◆ WORK INSTRUCTIONS: Output, please, exactly those lines of the listing that come before the line with "Eklentinin amacı metindeki", along with that line itself.

+---+

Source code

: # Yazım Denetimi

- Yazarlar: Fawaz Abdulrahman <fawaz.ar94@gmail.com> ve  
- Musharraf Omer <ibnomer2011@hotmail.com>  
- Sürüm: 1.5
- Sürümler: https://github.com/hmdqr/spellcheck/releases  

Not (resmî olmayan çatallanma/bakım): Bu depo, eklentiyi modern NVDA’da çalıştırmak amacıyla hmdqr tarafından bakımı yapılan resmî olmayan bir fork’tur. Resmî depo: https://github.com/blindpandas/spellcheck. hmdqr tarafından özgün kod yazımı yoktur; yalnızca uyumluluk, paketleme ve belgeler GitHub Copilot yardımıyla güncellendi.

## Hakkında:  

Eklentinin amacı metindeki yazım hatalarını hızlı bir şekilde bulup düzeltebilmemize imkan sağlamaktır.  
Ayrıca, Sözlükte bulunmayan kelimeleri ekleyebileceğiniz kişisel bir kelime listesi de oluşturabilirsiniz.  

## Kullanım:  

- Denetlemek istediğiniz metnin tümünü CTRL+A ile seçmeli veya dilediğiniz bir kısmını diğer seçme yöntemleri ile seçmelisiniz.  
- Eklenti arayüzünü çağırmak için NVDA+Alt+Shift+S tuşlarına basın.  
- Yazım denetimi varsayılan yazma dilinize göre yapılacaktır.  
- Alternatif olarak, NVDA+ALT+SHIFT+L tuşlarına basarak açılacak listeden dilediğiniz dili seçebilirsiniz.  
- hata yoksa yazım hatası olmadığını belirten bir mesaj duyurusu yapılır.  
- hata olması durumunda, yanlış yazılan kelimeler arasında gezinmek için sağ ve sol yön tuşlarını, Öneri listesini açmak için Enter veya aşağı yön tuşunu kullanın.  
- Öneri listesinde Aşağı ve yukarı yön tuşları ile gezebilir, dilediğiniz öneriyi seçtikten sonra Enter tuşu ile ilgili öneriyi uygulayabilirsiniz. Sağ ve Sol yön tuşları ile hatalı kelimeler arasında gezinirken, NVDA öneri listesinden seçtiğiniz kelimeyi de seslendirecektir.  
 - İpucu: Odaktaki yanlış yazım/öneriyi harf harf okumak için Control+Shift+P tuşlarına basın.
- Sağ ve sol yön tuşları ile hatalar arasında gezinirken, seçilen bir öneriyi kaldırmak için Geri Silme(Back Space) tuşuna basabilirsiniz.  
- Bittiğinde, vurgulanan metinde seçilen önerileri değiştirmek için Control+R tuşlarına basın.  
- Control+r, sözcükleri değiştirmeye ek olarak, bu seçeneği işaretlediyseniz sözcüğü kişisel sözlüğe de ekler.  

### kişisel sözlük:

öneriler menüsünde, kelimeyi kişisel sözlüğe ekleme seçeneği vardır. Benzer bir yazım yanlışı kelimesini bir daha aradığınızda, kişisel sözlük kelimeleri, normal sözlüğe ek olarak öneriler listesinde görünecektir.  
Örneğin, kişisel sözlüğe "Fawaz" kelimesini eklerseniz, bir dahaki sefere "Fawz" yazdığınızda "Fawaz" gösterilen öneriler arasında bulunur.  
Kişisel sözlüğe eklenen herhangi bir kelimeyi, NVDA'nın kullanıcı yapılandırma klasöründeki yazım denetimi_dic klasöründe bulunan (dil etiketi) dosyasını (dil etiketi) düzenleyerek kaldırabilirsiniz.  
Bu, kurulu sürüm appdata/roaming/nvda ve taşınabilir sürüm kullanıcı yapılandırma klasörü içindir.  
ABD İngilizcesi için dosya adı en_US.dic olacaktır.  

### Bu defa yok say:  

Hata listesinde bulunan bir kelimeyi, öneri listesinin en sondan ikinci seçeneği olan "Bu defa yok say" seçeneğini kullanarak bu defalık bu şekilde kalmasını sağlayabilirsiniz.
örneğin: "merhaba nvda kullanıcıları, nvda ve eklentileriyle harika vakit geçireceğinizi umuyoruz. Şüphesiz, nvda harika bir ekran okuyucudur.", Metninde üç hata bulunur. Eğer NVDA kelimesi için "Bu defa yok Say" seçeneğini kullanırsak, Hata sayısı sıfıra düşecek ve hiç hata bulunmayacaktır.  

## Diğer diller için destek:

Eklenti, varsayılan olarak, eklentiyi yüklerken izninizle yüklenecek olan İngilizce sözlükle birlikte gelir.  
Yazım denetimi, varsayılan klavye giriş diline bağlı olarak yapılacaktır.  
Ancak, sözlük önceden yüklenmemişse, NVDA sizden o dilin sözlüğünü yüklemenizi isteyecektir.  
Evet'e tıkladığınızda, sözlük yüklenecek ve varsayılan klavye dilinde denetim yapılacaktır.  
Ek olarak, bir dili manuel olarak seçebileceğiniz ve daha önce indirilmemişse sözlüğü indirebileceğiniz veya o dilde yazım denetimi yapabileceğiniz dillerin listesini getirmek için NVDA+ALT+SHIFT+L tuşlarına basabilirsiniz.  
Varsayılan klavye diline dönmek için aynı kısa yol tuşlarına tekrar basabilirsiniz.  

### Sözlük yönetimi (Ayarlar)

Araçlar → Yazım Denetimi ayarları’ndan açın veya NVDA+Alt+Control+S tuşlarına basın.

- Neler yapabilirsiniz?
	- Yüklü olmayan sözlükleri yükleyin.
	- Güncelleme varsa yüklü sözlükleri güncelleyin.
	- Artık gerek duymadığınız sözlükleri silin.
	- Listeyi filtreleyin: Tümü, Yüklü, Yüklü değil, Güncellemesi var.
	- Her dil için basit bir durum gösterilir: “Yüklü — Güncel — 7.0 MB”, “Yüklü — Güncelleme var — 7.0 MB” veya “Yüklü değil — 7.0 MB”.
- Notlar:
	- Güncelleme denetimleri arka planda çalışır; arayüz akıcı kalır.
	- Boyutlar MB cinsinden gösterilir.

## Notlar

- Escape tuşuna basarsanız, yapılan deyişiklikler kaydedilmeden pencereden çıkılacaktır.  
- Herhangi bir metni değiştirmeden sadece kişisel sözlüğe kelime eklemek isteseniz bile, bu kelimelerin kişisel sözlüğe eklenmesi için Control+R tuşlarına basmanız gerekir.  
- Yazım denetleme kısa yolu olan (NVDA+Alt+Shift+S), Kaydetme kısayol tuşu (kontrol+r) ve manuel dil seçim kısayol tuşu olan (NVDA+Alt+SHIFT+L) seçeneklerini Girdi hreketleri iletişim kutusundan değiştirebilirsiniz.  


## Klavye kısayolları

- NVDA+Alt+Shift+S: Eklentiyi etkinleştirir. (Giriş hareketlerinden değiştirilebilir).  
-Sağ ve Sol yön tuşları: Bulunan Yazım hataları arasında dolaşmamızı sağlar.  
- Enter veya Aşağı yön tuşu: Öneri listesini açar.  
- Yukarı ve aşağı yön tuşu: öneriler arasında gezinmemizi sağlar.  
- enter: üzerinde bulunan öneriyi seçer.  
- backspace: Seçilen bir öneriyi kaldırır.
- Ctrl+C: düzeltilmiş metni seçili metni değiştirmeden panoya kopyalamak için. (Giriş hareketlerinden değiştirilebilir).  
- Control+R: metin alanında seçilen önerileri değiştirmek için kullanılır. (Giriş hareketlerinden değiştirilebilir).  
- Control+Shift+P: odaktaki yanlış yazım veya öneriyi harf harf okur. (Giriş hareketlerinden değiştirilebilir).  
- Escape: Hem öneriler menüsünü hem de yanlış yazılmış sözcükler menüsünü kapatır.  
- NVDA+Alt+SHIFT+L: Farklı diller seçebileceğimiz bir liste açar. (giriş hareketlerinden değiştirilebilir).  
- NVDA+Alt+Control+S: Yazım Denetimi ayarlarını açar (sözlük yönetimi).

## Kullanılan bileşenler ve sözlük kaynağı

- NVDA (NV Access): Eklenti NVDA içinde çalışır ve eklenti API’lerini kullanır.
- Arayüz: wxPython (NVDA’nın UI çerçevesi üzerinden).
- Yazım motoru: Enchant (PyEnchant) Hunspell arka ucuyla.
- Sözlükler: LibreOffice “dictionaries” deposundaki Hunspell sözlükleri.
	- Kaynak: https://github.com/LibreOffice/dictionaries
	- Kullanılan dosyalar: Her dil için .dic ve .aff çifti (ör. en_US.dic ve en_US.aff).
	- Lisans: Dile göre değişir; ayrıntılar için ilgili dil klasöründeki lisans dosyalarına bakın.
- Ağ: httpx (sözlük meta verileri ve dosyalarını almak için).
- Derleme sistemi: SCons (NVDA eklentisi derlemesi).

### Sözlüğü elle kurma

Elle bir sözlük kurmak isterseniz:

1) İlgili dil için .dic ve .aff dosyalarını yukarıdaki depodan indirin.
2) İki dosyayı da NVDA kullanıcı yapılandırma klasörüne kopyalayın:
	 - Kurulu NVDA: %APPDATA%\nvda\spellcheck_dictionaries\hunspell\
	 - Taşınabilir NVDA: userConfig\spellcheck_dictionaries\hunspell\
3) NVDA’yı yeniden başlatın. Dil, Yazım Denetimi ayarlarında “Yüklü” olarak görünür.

+---+

◆ ANSWER TO THE PROBLEM:
Source code

: # Yazım Denetimi

- Yazarlar: Fawaz Abdulrahman <fawaz.ar94@gmail.com> ve  
- Musharraf Omer <ibnomer2011@hotmail.com>  
- Sürüm: 1.5
- Sürümler: https://github.com/hmdqr/spellcheck/releases  

Not (resmî olmayan çatallanma/bakım): Bu depo, eklentiyi modern NVDA’da çalıştırmak amacıyla hmdqr tarafından bakımı yapılan resmî olmayan bir fork’tur. Resmî depo: https://github.com/blindpandas/spellcheck. hmdqr tarafından özgün kod yazımı yoktur; yalnızca uyumluluk, paketleme ve belgeler GitHub Copilot yardımıyla güncellendi.

## Hakkında:  

Eklentinin amacı metindeki yazım hatalarını hızlı bir şekilde bulup düzeltebilmemize imkan sağlamaktır.  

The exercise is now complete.